Basically it’s the total (average) variance of all our data compared to the total variance of the group means. Again, we don’t do this by hand because it’s tedious, we’re lazy, and the harder we have to work, the more likely we are to make a mistake. So I plug this data into the software and get a result.
Notice how we have an F -value (follow mind control factor row over to the F-value column), which we covered what that means (here), but Rstudio was nice enough to do two things, the first is give us the probability of a type 2 error, the Pr(>F) column, which is 0.000231 or 0.023%. The second is the *** again, we’re lazy we don’t want to think if it’s significant we want the computer to tell us. The *** significance means the value is close to zero (Signif. codes at the bottom of the screenshot). Sometimes we will even refer to our significance as one, two, or three star significance because of this convention used in software. So we have significance! That will make our mad scientist boss happy and now we’re done… right?

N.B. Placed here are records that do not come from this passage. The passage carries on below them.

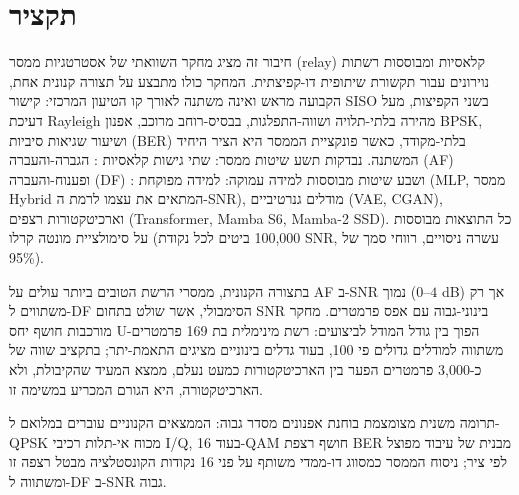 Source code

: \clearpage
\chapter*{\texthebrew{תקציר}}

\begin{otherlanguage}{hebrew}
\begin{flushright}
\label{sec:abstract-hebrew}


חיבור זה מציג מחקר השוואתי של אסטרטגיות ממסר (relay) קלאסיות ומבוססות רשתות נוירונים עבור תקשורת שיתופית דו-קפיצתית. המחקר כולו מתבצע על תצורה קנונית אחת, הקבועה מראש ואינה משתנה לאורך קו הטיעון המרכזי: קישור SISO בשני הקפיצות, מעל דעיכת Rayleigh מהירה בלתי-תלויה ושווה-התפלגות, בבסיס-רוחב מרוכב, אפנון BPSK, ושיעור שגיאות סיביות (BER) בלתי-מקודד, כאשר פונקציית הממסר היא הציר היחיד המשתנה. נבדקות תשע שיטות ממסר: שתי גישות קלאסיות : הגברה-והעברה (AF) ופענוח-והעברה (DF) : ושבע שיטות מבוססות למידה עמוקה: למידה מפוקחת (MLP, ממסר Hybrid המתאים את עצמו לרמת ה-SNR), מודלים גנרטיביים (VAE, CGAN), וארכיטקטורות רצפים (Transformer, Mamba S6, Mamba-2 SSD). כל התוצאות מבוססות על סימולציית מונטה קרלו (100,000 ביטים לכל נקודת SNR, עשרה ניסויים, רווחי סמך של 95\%).

בתצורה הקנונית, ממסרי הרשת הטובים ביותר עולים על AF ב-SNR נמוך ($0$–$4$ dB) אך רק משתווים ל-DF הסימבולי, אשר שולט בתחום SNR בינוני-גבוה עם אפס פרמטרים. מחקר מורכבות חושף יחס U-הפוך בין גודל המודל לביצועים: רשת מינימלית בת 169 פרמטרים משתווה למודלים גדולים פי 100, בעוד גדלים בינוניים מציגים התאמת-יתר; בתקציב שווה של כ-3,000 פרמטרים הפער בין הארכיטקטורות כמעט נעלם, ממצא המעיד שהקיבולת, ולא הארכיטקטורה, היא הגורם המכריע במשימה זו.

תרומה משנית מצומצמת בוחנת אפנונים מסדר גבוה: הממצאים הקנוניים עוברים במלואם ל-QPSK מכוח אי-תלות רכיבי I/Q, בעוד 16-QAM חושף רצפת BER מבנית של עיבוד מפוצל לפי ציר; ניסוח הממסר כמסווג דו-ממדי משותף על פני 16 נקודות הקונסטלציה מבטל רצפה זו ומשתווה ל-DF ב-SNR גבוה.


\end{flushright}
\end{otherlanguage}
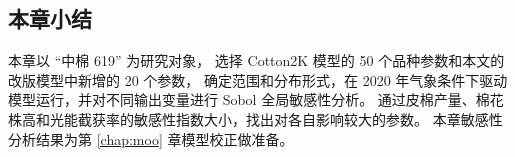 \begin{spacing}{}
    \section{本章小结}
    本章以 “中棉 619” 为研究对象，%
    选择 Cotton2K 模型的 50 个品种参数和本文的改版模型中新增的 20 个参数，%
    确定范围和分布形式，在 2020 年气象条件下驱动模型运行，并对不同输出变量进行 Sobol 全局敏感性分析。%
    通过皮棉产量、棉花株高和光能截获率的敏感性指数大小，找出对各自影响较大的参数。%
    本章敏感性分析结果为第 \ref{chap:moo} 章模型校正做准备。
\end{spacing}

Well based on the information provided, which device(s) worked? We can eyeball the box plot and take a stab at it, but that is the limitation to ANOVA! It doesn’t tell you where the significance is, just that there is significance. We can see why that is if we look back at the steps you take to calculate it, you have a single value for within group variance and between group variance. You cannot tell which group is significant, only that you have one or more groups that are significantly different from each other!
In this case we can’t even say one mind control device is working exactly, we may have no difference between our control group and our devices, but we may have a significant difference between two devices! That may mean that one is causing a large enough reduction in the selected number and one is causing a slightly higher increase in selected number for there to be a difference between the two, but not when compared to the control group! So before we go back to our
angry mad boss, we need to figure out where the significance is coming from.
To do that…. we need to wait to tomorrow! I’ll be covering how to determine where the significance is then.
One side note, the ANOVA is one of the main pillars in statistics. Most parametric statistics (the kind we’ve been doing) are just offshoots of the ANOVA and you can already see the f-test kind of jumped out when we were doing this, so it’s good that we covered that! Hopefully tomorrow will have a happy ending for our mad scientist! I don’t know that I can afford to lose this job.